1.Whether the right to freedom of speech protected under Article 19 (1) (a) can be curtailed to protect the right to dignity of an individual guaranteed under Article 21.

2. Whether the State has a positive duty to protect the rights of an individual under Article 21 against Non-State actors.


In this case, the Court, with a 4:1 majority decision, ruled that an individual's right to freedom of speech and expression cannot be restricted to protect the dignity of another individual. The Court issued both a majority opinion and a partly concurring, partly dissenting opinion by Justice BV Nagarathna.

The majority judgment stated that when fundamental rights are in conflict, the Court must either find a balance or prioritize one right over the other. The Court noted that the grounds for restricting freedom of speech and expression are exhaustively listed in Article 19(2) of the Constitution, and no new grounds can be added.
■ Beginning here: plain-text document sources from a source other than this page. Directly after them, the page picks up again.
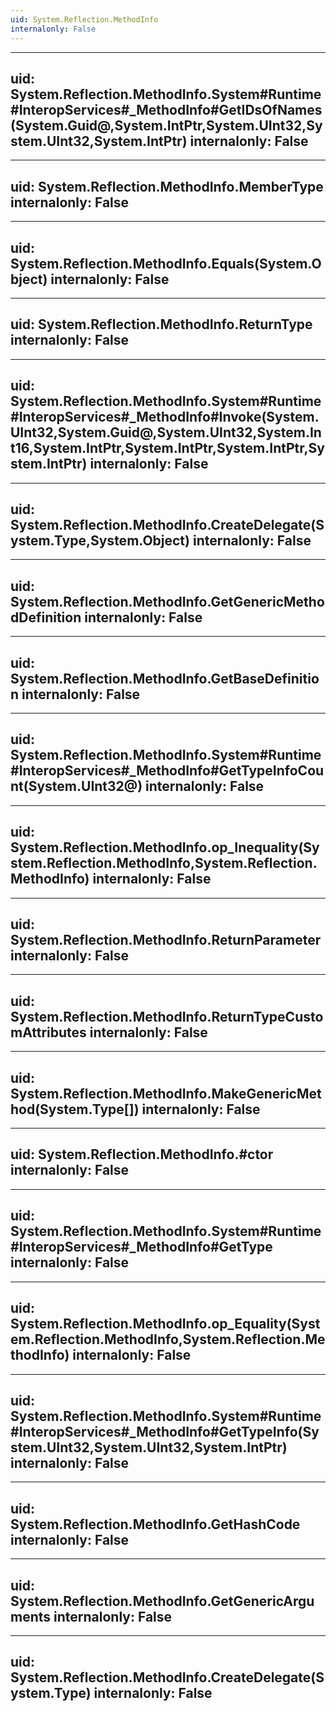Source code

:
 ```yaml
---
uid: System.Reflection.MethodInfo
internalonly: False
---
```


---
uid: System.Reflection.MethodInfo.System#Runtime#InteropServices#_MethodInfo#GetIDsOfNames(System.Guid@,System.IntPtr,System.UInt32,System.UInt32,System.IntPtr)
internalonly: False
---

---
uid: System.Reflection.MethodInfo.MemberType
internalonly: False
---

---
uid: System.Reflection.MethodInfo.Equals(System.Object)
internalonly: False
---

---
uid: System.Reflection.MethodInfo.ReturnType
internalonly: False
---

---
uid: System.Reflection.MethodInfo.System#Runtime#InteropServices#_MethodInfo#Invoke(System.UInt32,System.Guid@,System.UInt32,System.Int16,System.IntPtr,System.IntPtr,System.IntPtr,System.IntPtr)
internalonly: False
---

---
uid: System.Reflection.MethodInfo.CreateDelegate(System.Type,System.Object)
internalonly: False
---

---
uid: System.Reflection.MethodInfo.GetGenericMethodDefinition
internalonly: False
---

---
uid: System.Reflection.MethodInfo.GetBaseDefinition
internalonly: False
---

---
uid: System.Reflection.MethodInfo.System#Runtime#InteropServices#_MethodInfo#GetTypeInfoCount(System.UInt32@)
internalonly: False
---

---
uid: System.Reflection.MethodInfo.op_Inequality(System.Reflection.MethodInfo,System.Reflection.MethodInfo)
internalonly: False
---

---
uid: System.Reflection.MethodInfo.ReturnParameter
internalonly: False
---

---
uid: System.Reflection.MethodInfo.ReturnTypeCustomAttributes
internalonly: False
---

---
uid: System.Reflection.MethodInfo.MakeGenericMethod(System.Type[])
internalonly: False
---

---
uid: System.Reflection.MethodInfo.#ctor
internalonly: False
---

---
uid: System.Reflection.MethodInfo.System#Runtime#InteropServices#_MethodInfo#GetType
internalonly: False
---

---
uid: System.Reflection.MethodInfo.op_Equality(System.Reflection.MethodInfo,System.Reflection.MethodInfo)
internalonly: False
---

---
uid: System.Reflection.MethodInfo.System#Runtime#InteropServices#_MethodInfo#GetTypeInfo(System.UInt32,System.UInt32,System.IntPtr)
internalonly: False
---

---
uid: System.Reflection.MethodInfo.GetHashCode
internalonly: False
---

---
uid: System.Reflection.MethodInfo.GetGenericArguments
internalonly: False
---

---
uid: System.Reflection.MethodInfo.CreateDelegate(System.Type)
internalonly: False
---
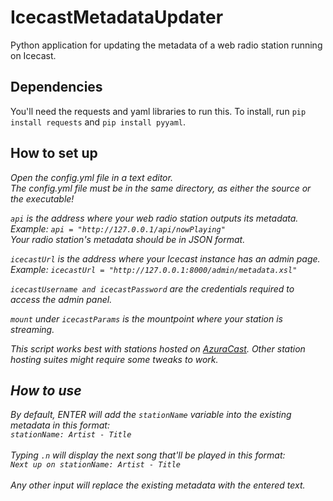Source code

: # IcecastMetadataUpdater
Python application for updating the metadata of a web radio station running on Icecast.

## Dependencies
You'll need the requests and yaml libraries to run this. To install, run ```pip install requests``` and ```pip install pyyaml```.<br />

## How to set up
<em>Open the config.yml file in a text editor.</em><br />
<em>The config.yml file must be in the same directory, as either the source or the executable!</br>

```api``` is the address where your web radio station outputs its metadata. <br />Example: ```api = "http://127.0.0.1/api/nowPlaying"```<br />
Your radio station's metadata should be in JSON format. <br />

```icecastUrl``` is the address where your Icecast instance has an admin page.<br />
Example: ```icecastUrl = "http://127.0.0.1:8000/admin/metadata.xsl"```

```icecastUsername and icecastPassword``` are the credentials required to access the admin panel.<br />

```mount``` under ```icecastParams``` is the mountpoint where your station is streaming. <br />

This script works best with stations hosted on [AzuraCast](https://github.com/AzuraCast/AzuraCast). Other station hosting suites might require some tweaks to work.

## How to use
By default, ENTER will add the ```stationName``` variable into the existing metadata in this format: <br />
```stationName: Artist - Title``` <br /> <br />
Typing ```.n``` will display the next song that'll be played in this format: <br />
```Next up on stationName: Artist - Title``` <br /> <br />
Any other input will replace the existing metadata with the entered text. <br />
Consequently, they ruled that the freedom of speech of a public official cannot be curtailed to protect an individual's dignity.

The majority judgment also discussed the horizontal application of fundamental rights against both State and non-state actors. The Court explained that the interpretation of 'right to life' and 'personal liberty' under Article 21 has evolved to include the right to live with dignity, right to privacy, and the right to be forgotten. It emphasized that the State has an affirmative duty to protect citizens' life and personal liberty from private individuals.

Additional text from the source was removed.